Task — Which lines below include the string "ICMP"? Please show each one.

Extracted data: Begin

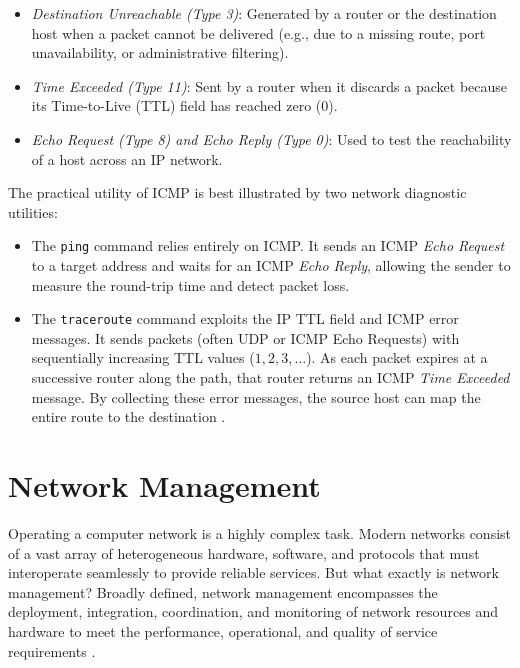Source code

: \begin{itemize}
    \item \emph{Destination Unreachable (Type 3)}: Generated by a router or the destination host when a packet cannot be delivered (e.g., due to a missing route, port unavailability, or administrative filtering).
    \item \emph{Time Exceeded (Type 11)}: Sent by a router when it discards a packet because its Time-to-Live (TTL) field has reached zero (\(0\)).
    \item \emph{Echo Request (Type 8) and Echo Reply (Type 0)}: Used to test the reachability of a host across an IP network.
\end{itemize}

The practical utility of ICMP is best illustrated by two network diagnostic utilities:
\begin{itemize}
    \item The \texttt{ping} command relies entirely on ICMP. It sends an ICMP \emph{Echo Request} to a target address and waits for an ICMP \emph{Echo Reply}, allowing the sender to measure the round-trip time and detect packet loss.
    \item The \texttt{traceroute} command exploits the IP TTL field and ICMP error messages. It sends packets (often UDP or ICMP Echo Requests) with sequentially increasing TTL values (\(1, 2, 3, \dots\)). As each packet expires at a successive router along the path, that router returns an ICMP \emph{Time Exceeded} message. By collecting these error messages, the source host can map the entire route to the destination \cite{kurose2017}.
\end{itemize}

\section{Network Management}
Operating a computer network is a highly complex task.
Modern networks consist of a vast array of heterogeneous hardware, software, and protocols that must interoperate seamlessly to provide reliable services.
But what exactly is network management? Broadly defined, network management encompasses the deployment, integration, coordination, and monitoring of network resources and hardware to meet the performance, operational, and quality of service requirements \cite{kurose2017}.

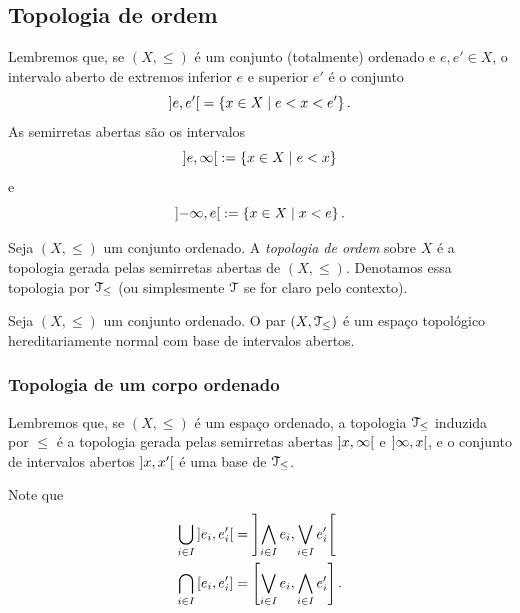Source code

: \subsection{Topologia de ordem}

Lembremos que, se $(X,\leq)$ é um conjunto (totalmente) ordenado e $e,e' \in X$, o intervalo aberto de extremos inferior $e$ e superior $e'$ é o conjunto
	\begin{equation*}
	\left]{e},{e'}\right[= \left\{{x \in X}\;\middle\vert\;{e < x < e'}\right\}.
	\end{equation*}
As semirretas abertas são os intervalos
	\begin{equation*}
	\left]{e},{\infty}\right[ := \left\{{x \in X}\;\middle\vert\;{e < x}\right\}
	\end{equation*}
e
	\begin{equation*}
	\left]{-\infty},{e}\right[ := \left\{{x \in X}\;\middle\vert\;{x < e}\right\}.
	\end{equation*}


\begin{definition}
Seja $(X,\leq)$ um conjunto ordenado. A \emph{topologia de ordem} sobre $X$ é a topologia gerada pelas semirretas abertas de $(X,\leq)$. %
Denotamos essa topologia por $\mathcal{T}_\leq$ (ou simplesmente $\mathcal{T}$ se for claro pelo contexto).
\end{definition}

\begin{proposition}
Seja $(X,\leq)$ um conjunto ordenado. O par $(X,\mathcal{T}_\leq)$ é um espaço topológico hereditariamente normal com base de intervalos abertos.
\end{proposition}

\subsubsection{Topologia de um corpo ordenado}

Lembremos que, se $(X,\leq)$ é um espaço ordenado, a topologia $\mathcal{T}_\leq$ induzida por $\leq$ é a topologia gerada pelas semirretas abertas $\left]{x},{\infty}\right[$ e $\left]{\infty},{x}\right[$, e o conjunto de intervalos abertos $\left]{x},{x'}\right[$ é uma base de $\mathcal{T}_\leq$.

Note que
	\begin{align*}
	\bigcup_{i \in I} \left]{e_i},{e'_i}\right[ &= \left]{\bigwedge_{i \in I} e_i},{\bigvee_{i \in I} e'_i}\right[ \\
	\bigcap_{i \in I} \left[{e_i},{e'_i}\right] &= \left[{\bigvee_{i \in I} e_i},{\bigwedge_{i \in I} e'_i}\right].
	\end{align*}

Extracted data: End

Response area —
The practical utility of ICMP is best illustrated by two network diagnostic utilities:
    \item The \texttt{ping} command relies entirely on ICMP. It sends an ICMP \emph{Echo Request} to a target address and waits for an ICMP \emph{Echo Reply}, allowing the sender to measure the round-trip time and detect packet loss.
    \item The \texttt{traceroute} command exploits the IP TTL field and ICMP error messages. It sends packets (often UDP or ICMP Echo Requests) with sequentially increasing TTL values (\(1, 2, 3, \dots\)). As each packet expires at a successive router along the path, that router returns an ICMP \emph{Time Exceeded} message. By collecting these error messages, the source host can map the entire route to the destination \cite{kurose2017}.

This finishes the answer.